Identification of radical SAM enzymes responsible for the methylation and desaturation of archaeal lipids and an AttH hydratase mediating hydroxy-GDGT biosynthesis

Lipid biosynthesis in archaea is highly dependent upon radical ( S )-adenosyl methionine (rSAM) enzymes. The formation of their membrane-spanning lipids, known as glycerol dibiphytanyl glycerol tetraethers (GDGTs), is catalyzed by the rSAM tetraether synthase and the subsequent cyclization of their lipid tails is performed by the B12-binding rSAM (B12-rSAM) GDGT ring synthase.

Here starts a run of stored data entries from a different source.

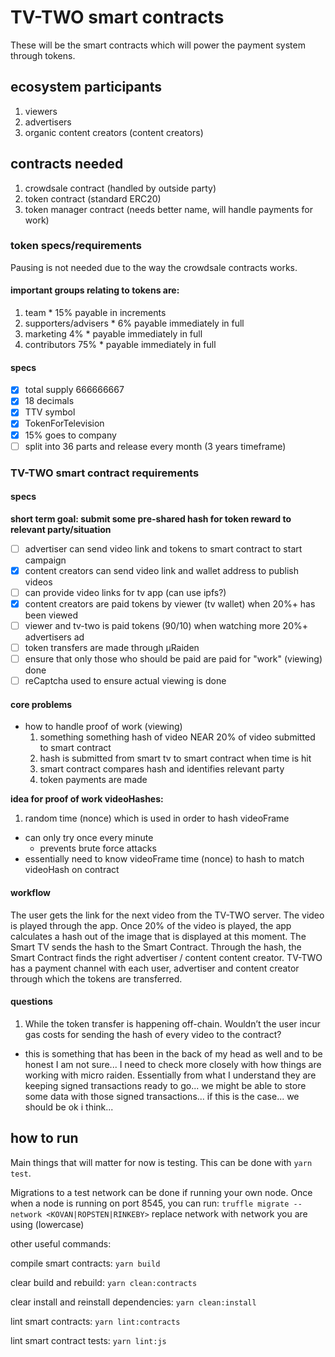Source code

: # TV-TWO smart contracts
These will be the smart contracts which will power the payment system through tokens.

## ecosystem participants
1. viewers
1. advertisers
1. organic content creators (content creators)

## contracts needed
1. crowdsale contract (handled by outside party)
1. token contract (standard ERC20)
1. token manager contract (needs better name, will handle payments for work)

### token specs/requirements

Pausing is not needed due to the way the crowdsale contracts works.

#### important groups relating to tokens are:
  1. team
    * 15% payable in increments
  1. supporters/advisers
    * 6% payable immediately in full
  1. marketing 4%
    * payable immediately in full
  1. contributors 75%
    * payable immediately in full

#### specs

- [x] total supply 666666667
- [x] 18 decimals
- [x] TTV symbol
- [x] TokenForTelevision
- [x] 15% goes to company
- [ ] split into 36 parts and release every month (3 years timeframe)

### TV-TWO smart contract requirements

#### specs
**short term goal: submit some pre-shared hash for token reward to relevant party/situation**

- [ ] advertiser can send video link and tokens to smart contract to start campaign
- [x] content creators can send video link and wallet address to publish videos
- [ ] can provide video links for tv app (can use ipfs?)
- [x] content creators are paid tokens by viewer (tv wallet) when 20%+ has been viewed
- [ ] viewer and tv-two is paid tokens (90/10) when watching more 20%+ advertisers ad
- [ ] token transfers are made through µRaiden
- [ ] ensure that only those who should be paid are paid for "work" (viewing) done
- [ ] reCaptcha used to ensure actual viewing is done

#### core problems
* how to handle proof of work (viewing)
  1. something something hash of video NEAR 20% of video submitted to smart contract
  1. hash is submitted from smart tv to smart contract when time is hit
  1. smart contract compares hash and identifies relevant party
  1. token payments are made

**idea for proof of work videoHashes:**
1. random time (nonce) which is used in order to hash       videoFrame
  * can only try once every minute
    * prevents brute force attacks
  * essentially need to know videoFrame time (nonce) to hash to match videoHash on contract

#### workflow
The user gets the link for the next video from the TV-TWO server. The video is played through the app. Once 20% of the video is played, the app calculates a hash out of the image that is displayed at this moment. The Smart TV sends the hash to the Smart Contract. Through the hash, the Smart Contract finds the right advertiser / content content creator. TV-TWO has a payment channel with each user, advertiser and content creator through which the tokens are transferred.

#### questions
1. While the token transfer is happening off-chain. Wouldn’t the user incur gas costs for sending the hash of every video to the contract?
  * this is something that has been in the back of my head as well and to be honest I am not sure... I need to check more closely with how things are working with micro raiden. Essentially from what I understand they are keeping signed transactions ready to go... we might be able to store some data with those signed transactions... if this is the case... we should be ok i think...

## how to run
Main things that will matter for now is testing. This can be done with `yarn test`.

Migrations to a test network can be done if running your own node. Once when a node is running on port 8545, you can run: `truffle migrate --network <KOVAN|ROPSTEN|RINKEBY>` replace network with network you are using (lowercase)

other useful commands:

compile smart contracts: `yarn build`

clear build and rebuild: `yarn clean:contracts`

clear install and reinstall dependencies: `yarn clean:install`

lint smart contracts: `yarn lint:contracts`

lint smart contract tests: `yarn lint:js`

Further, GDGT tails are cross-linked by the rSAM GMGT synthase and then methylated by the B12-rSAM GMGT methylase. Here, utilizing three archaeal model organisms – Sulfolobus acidocaldarius , Thermococcus kodakarensis , and Methanosarcina acetivorans – we expand this repertoire of rSAM enzymes further, identifying two B12-rSAM GDGT methylases and a novel B12-rSAM GDGT desaturase. We also extend beyond the rSAM enzyme superfamily, identifying an AttH-like hydratase mediating hydroxy-GDGT (OH-GDGT) biosynthesis. Specifically, we identify two GDGT methylases in S. acidocaldarius and Thermococcus aggregans which possess different substrate specificities. While GDGT methylation is generally low in archaea, we observe high levels of lipid methylation in response to penicillin G and hexanoic acid amphiphile exposure, suggesting a role for lipid methylation in response to membrane-destabilizing chemical agents. Utilizing heterologous expression in M. acetivorans and T. kodakarensis , we uncover a novel B12-rSAM enzyme from Candidatus Bathyarchaeota B1_G15 with unusual tetraether desaturase (Ted) activity that seemingly reverses previous saturation by geranylgeranyl reductase, anaerobically forming double bonds in the inert hydrocarbon tails of a GDGT. Finally, we show that a non-rSAM AttH-like hydratase, genomically associated with Ted, is a hydroxy-GDGT synthase (Hgs), putatively hydrating the double bond(s) introduced by Ted to form OH-GDGTs. These results highlight the value of exploring the rSAM enzyme landscape of archaea – revealing diverse and novel rSAM enzyme activities amongst homologous proteins that invoke new paradigms such as reversibility in the archaeal lipid biosynthesis pathway.